** DATA SUPPLIED follows **

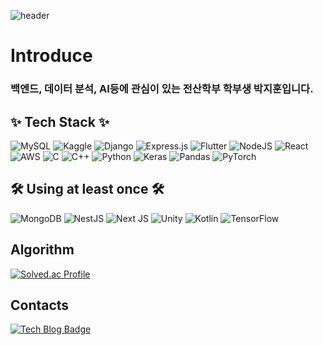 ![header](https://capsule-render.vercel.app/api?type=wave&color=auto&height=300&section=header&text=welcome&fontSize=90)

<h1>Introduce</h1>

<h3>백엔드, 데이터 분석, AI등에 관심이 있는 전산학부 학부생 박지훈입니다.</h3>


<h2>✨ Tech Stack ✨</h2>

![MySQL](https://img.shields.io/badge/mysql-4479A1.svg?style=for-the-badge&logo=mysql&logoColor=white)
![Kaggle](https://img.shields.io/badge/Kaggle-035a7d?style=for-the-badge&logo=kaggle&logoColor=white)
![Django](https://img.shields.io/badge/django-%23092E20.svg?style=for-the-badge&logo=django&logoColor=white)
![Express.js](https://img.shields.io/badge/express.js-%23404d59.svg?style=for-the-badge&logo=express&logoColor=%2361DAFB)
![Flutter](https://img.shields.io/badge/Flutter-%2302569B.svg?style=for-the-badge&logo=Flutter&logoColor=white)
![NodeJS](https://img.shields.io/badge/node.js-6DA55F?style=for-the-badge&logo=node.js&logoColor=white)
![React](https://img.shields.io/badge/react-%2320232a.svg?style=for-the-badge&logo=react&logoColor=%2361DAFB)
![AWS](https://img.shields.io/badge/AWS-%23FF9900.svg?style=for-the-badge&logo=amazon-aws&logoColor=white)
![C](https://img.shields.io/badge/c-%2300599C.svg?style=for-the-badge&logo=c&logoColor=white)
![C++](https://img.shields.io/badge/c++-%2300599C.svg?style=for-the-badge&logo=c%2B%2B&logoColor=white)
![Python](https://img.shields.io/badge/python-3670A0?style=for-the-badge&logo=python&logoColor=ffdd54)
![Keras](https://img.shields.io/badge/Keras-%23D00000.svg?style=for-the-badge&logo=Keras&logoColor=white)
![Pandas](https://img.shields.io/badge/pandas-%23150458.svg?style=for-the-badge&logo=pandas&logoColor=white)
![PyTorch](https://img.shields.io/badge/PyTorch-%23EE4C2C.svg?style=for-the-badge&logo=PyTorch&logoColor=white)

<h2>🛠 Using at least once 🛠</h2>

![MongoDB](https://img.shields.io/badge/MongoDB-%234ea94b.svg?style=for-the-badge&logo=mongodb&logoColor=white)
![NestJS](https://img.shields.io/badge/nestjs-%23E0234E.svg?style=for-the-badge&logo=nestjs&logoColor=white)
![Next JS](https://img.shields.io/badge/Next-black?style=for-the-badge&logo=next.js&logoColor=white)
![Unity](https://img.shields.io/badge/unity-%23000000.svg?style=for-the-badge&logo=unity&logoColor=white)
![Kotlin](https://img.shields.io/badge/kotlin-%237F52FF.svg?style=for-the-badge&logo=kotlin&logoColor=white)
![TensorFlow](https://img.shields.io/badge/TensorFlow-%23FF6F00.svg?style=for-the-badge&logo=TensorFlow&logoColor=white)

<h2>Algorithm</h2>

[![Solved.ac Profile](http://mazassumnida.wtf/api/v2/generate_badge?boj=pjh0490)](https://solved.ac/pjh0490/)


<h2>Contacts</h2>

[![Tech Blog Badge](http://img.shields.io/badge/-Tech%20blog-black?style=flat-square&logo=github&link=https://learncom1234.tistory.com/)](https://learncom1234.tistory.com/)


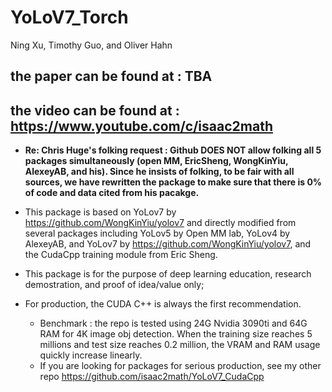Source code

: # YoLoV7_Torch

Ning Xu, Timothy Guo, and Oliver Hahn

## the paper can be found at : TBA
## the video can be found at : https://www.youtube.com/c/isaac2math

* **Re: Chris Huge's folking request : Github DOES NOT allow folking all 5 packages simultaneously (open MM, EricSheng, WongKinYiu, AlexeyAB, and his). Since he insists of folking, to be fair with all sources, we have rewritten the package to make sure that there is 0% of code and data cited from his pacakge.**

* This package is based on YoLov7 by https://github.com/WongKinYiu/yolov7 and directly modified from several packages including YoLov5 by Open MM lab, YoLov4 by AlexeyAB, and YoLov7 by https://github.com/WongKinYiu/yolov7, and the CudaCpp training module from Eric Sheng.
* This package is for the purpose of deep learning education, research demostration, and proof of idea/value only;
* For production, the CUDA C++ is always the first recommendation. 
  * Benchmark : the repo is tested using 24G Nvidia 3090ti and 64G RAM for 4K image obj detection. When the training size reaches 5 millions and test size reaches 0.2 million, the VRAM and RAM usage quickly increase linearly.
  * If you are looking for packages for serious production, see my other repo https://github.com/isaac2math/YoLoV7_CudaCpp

** End of DATA SUPPLIED **

▶ **DESCRIPTION OF THE TASK**: Only the number of lines above that contain "from" should be given as the answer.

▶ **REPLY**: 2